# Looking for a guys perspective...



## whataboutthis? (Apr 5, 2013)

Without getting into details I just want a simple perspective on the following:

A married man has escort contacts saved in his email contacts list.

He paid for an adult dating site (profile is free but paid for credits to contact other people).

Travels on business constantly so there's ample time.

Has always had passwords and just recently allowed me into his computer. Everything was basically wiped clean but I did find the above.

There's other stuff but based on the above four indicators can you answer the following questions.

1. What are the chances that this is just a fantasy life and never crossed into infidelity?

2. What are the chances that a married man would go to this degree and not follow through?

3. What are the chances that what I found is the only thing he's done?

Thank you for your perspective here.


----------



## richie33 (Jul 20, 2012)

Contacts saved into his phone.....bad sign.
_Posted via Mobile Device_


----------



## pb76no (Nov 1, 2012)

I agree with Richie. I would say chances for all of the 3 questions is very small.

You said "everything" was wiped clean. How do you know that?

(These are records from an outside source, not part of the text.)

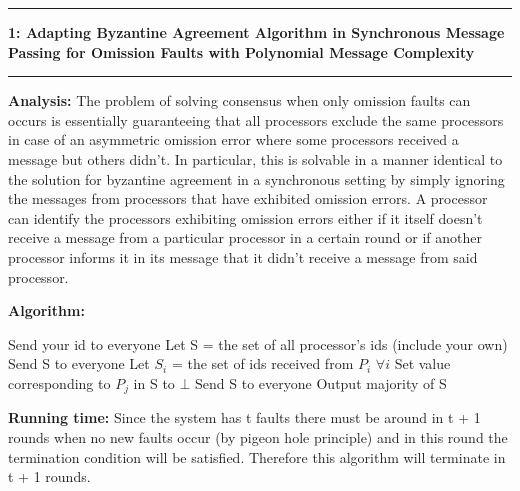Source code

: \documentclass[11pt]{article}
\newcommand\question[2]{\vspace{.25in}\hrule\textbf{#1: #2}\vspace{.5em}\hrule\vspace{.10in}}
\newcommand\analysis{\vspace{.10in}\textbf{Analysis: }\newline}
\newcommand\algorithm{\vspace{.10in}\textbf{Algorithm: }}
\newcommand\runtime{\vspace{.10in}\textbf{Running time: }\newline}
\begin{document}
\raggedright
\newcommand\NAME{Siddharth Joshi}  %
\newcommand\HWNUM{4}              %


\question{1}{Adapting Byzantine Agreement Algorithm in Synchronous Message Passing for Omission Faults with Polynomial Message Complexity} 

\analysis
The problem of solving consensus when only omission faults can occurs is essentially guaranteeing that all processors exclude the same processors in case of an asymmetric omission error where some processors received a message but others didn't. In particular, this is solvable in a manner identical to the solution for byzantine agreement in a synchronous setting by simply ignoring the messages from processors that have exhibited omission errors. 
A processor can identify the processors exhibiting omission errors either if it itself doesn't receive a message from a particular processor in a certain round or if another processor informs it in its message that it didn't receive a message from said processor. 

\algorithm
\begin{algorithmic}
\State Send your id to everyone 
\State Let S = the set of all processor's ids (include your own) 
\State Send S to everyone 
\State Let $S_i$ = the set of ids received from $P_i$ $\forall i$ 
            \State Set value corresponding to $P_j$ in S to $\bot$
        \EndIf
    \EndFor
    \State Send S to everyone 
\EndWhile
\State Output majority of S
\end{algorithmic}

\runtime
Since the system has t faults there must be around in t + 1 rounds when no new faults occur (by pigeon hole principle) and in this round the termination condition will be satisfied. Therefore this algorithm will terminate in t + 1 rounds.
\end{document}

If you are sure there were lots of things deleted/wiped clean before you got access, than I'd say chances of your 1, 2 & 3 are virtually nill.


----------



## frozen (Mar 5, 2012)

Zero, zero, and zero. I'm sorry, he's neck deep and always has been.


----------



## COguy (Dec 1, 2011)

what are the odds a guy went to the trouble of saving contacts into his email and never used them? Extremely small to none.


----------



## BrockLanders (Jul 23, 2012)

A little window shopping would be excusable, but with the contacts saved in his phone he's clearly entered the store and made a purchase.


----------



## DvlsAdvc8 (Feb 15, 2012)

whataboutthis? said:


> 1. What are the chances that this is just a fantasy life and never crossed into infidelity?


Only if he wasn't able to seal the deal. He's looking to cross even if he hasn't already crossed.



whataboutthis? said:


> 2. What are the chances that a married man would go to this degree and not follow through?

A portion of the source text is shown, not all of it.